§ **Work request**:
What lines below include the word "statusCode"? Copy each one.

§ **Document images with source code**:
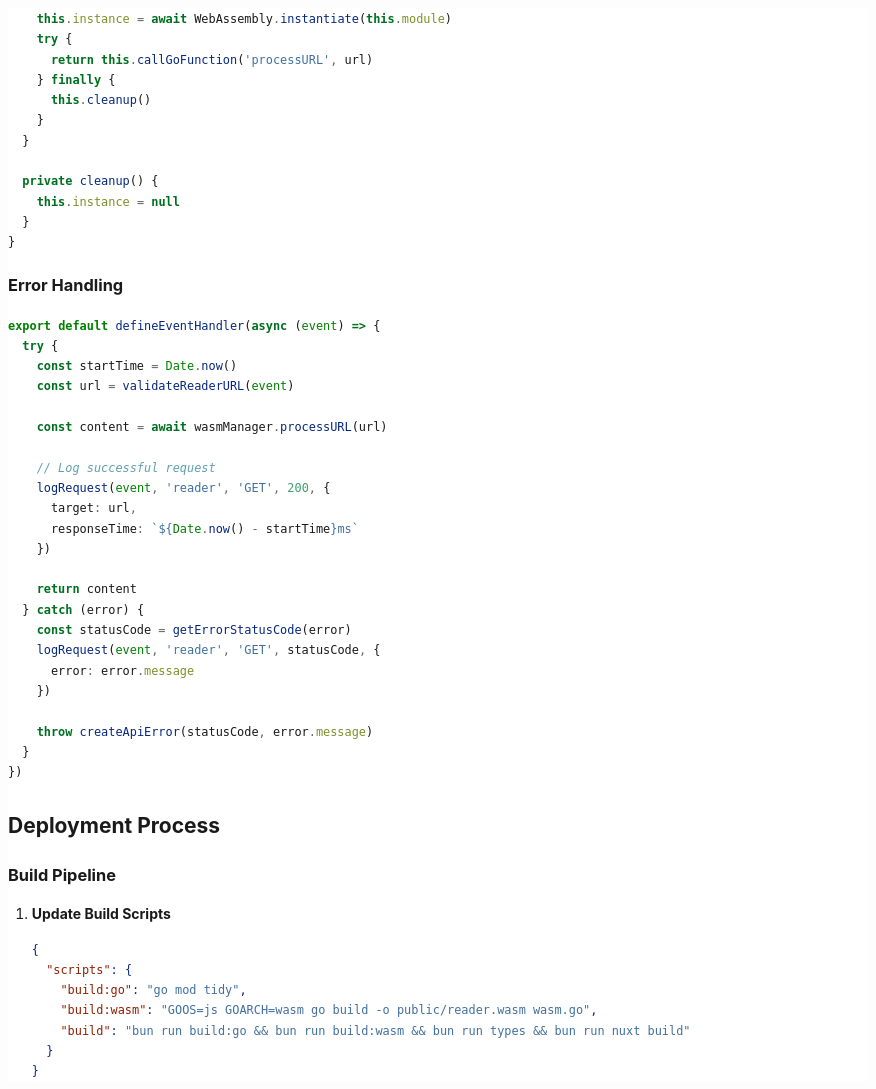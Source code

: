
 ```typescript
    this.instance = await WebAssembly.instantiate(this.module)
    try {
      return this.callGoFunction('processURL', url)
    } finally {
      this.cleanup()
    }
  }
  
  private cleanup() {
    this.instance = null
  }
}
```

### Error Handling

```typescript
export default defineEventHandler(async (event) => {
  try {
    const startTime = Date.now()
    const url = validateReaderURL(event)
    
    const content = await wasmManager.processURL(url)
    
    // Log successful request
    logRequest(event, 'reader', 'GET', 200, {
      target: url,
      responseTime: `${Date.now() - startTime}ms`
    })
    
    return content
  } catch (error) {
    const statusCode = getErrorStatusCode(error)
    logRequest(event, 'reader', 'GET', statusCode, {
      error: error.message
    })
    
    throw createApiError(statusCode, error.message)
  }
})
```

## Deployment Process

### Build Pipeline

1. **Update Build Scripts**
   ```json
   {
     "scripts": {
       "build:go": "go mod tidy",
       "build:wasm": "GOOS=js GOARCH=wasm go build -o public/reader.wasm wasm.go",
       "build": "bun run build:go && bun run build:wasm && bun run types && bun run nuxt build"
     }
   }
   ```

§ **Reply**:
    const statusCode = getErrorStatusCode(error)
    logRequest(event, 'reader', 'GET', statusCode, {
    throw createApiError(statusCode, error.message)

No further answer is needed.